Patronazgos: patrono de la prensa católica, los escritores y
periodistas, y los sordos.
refieren a
este santo: Beato Juan
Juvenal Ancina, Santa Juana
Francisca Frémiot de Chantal, Santa Luisa de
Marillac, Beata María de
la Encarnación Avrillot
Oración: Señor, Dios nuestro, tú has querido que el santo
obispo Francisco de Sales se entregara a todos generosamente para la salvación
de los hombres; concédenos, a ejemplo suyo, manifestar la dulzura de tu amor en
el servicio a nuestros hermanos. Por nuestro Señor Jesucristo, tu Hijo, que
vive y reina contigo en la unidad del Espíritu Santo y es Dios por los siglos
de los siglos. Amén (oración litúrgica).
San Francisco nació en
el castillo de Sales, en Saboya, el 21 de agosto de 1567. Al día siguiente, fue
bautizado en la iglesia parroquial de Thorens, con el nombre de Francisco
Buenaventura. San Francisco de Asís había de ser su patrono durante toda la vida.
El cuarto en que nació san Francisco de Sales se llamaba «el cuarto de San
Francisco», porque había en él una imagen del «Poverello» predicando a los
pájaros y a los peces. Francisco de Sales fue muy frágil y delicado en sus
primeros años, debido a su nacimiento prematuro; pero, gracias al cuidado que
tuvo de su salud, se fue fortaleciendo con los años, de suerte que, si bien
nunca fue robusto, pudo desplegar una enérgica actividad durante su vida. La
madre del santo se encargó de su educación, ayudada por el P. Déage, quien fue
tutor de Francisco y le acompañó en todos los viajes de sus primeros años.
Durante su infancia se distinguió por su obediencia y sentido de
responsabilidad, y parece haber sido muy amante de la lectura. A los ocho años
entró al colegio de Annecy donde hizo su primera comunión. En la iglesia de
Santo Domingo (actualmente San Mauricio), recibió la confirmación y, un año más
tarde, la tonsura.
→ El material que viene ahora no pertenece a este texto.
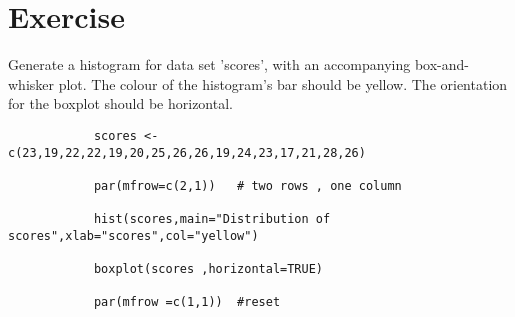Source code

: 			

			
			\section{Exercise}
			
			Generate a histogram for data set 'scores', with an accompanying box-and-whisker plot.
			The colour of the histogram's bar should be yellow. The orientation for the boxplot should be horizontal.
			
			\begin{verbatim}
			scores <-c(23,19,22,22,19,20,25,26,26,19,24,23,17,21,28,26)
			
			par(mfrow=c(2,1)) 	# two rows , one column
			
			hist(scores,main="Distribution of scores",xlab="scores",col="yellow")
			
			boxplot(scores ,horizontal=TRUE)
			
			par(mfrow =c(1,1)) 	#reset
			\end{verbatim}
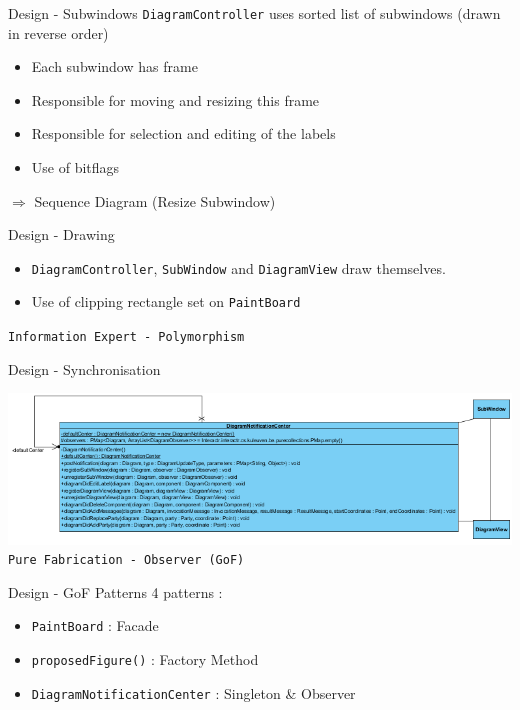 \documentclass[10pt]{beamer}
\begin{document}
\begin{frame}[fragile]{Design - Subwindows}
\texttt{DiagramController} uses sorted list of subwindows (drawn in reverse order)
\begin{itemize}
\item Each subwindow has frame
\item Responsible for moving and resizing this frame
\item Responsible for selection and editing of the labels
\item Use of bitflags
\end{itemize}
$\Rightarrow$ Sequence Diagram (Resize Subwindow) 
\begin{center}
\vspace{1cm}
\end{center}
\end{frame}

\begin{frame}[fragile]{Design - Drawing}
\begin{itemize}
\item \texttt{DiagramController}, \texttt{SubWindow} and \texttt{DiagramView} draw themselves.
\item Use of clipping rectangle set on \texttt{PaintBoard}
\end{itemize}
\begin{center}
\vspace{1cm}
\texttt{Information Expert - Polymorphism}
\end{center}
\end{frame}

\begin{frame}[fragile]{Design - Synchronisation}
\begin{center}
\includegraphics[width=1\textwidth]{notificationcenter}\\
\texttt{Pure Fabrication - Observer (GoF)}
\end{center}
\end{frame}

\begin{frame}[fragile]{Design - GoF Patterns}
4 patterns :
\begin{itemize}
\item \texttt{PaintBoard} : Facade
\item \texttt{proposedFigure()} : Factory Method
\item \texttt{DiagramNotificationCenter} : Singleton \& Observer
\end{itemize}
\end{frame}
\end{document}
Un gran deseo de consagrarse a Dios consumía al joven, que
había cifrado en ello la realización de su ideal; pero su padre (que al casarse
había tomado el nombre de Boisy) tenía destinado a su primogénito a una carrera
secular, sin preocuparse de sus inclinaciones. A los catorce años, Francisco
fue a estudiar a la Universidad de París que, con sus cincuenta y cuatro
colegios, era uno de los grandes centros de enseñanza de la época. Su padre le
había enviado al Colegio de Navarra, a donde iban los hijos de las familias
nobles de Saboya; pero Francisco, que temía por su vocación, consiguió que consintiera
en dejarle ir al Colegio de Clermont, dirigido por los jesuitas y conocido por
la piedad y el amor a la ciencia que reinaban en él. Acompañado por el P.
Déage, Francisco se instaló en el Hotel de la Rosa Blanca de la calle de St.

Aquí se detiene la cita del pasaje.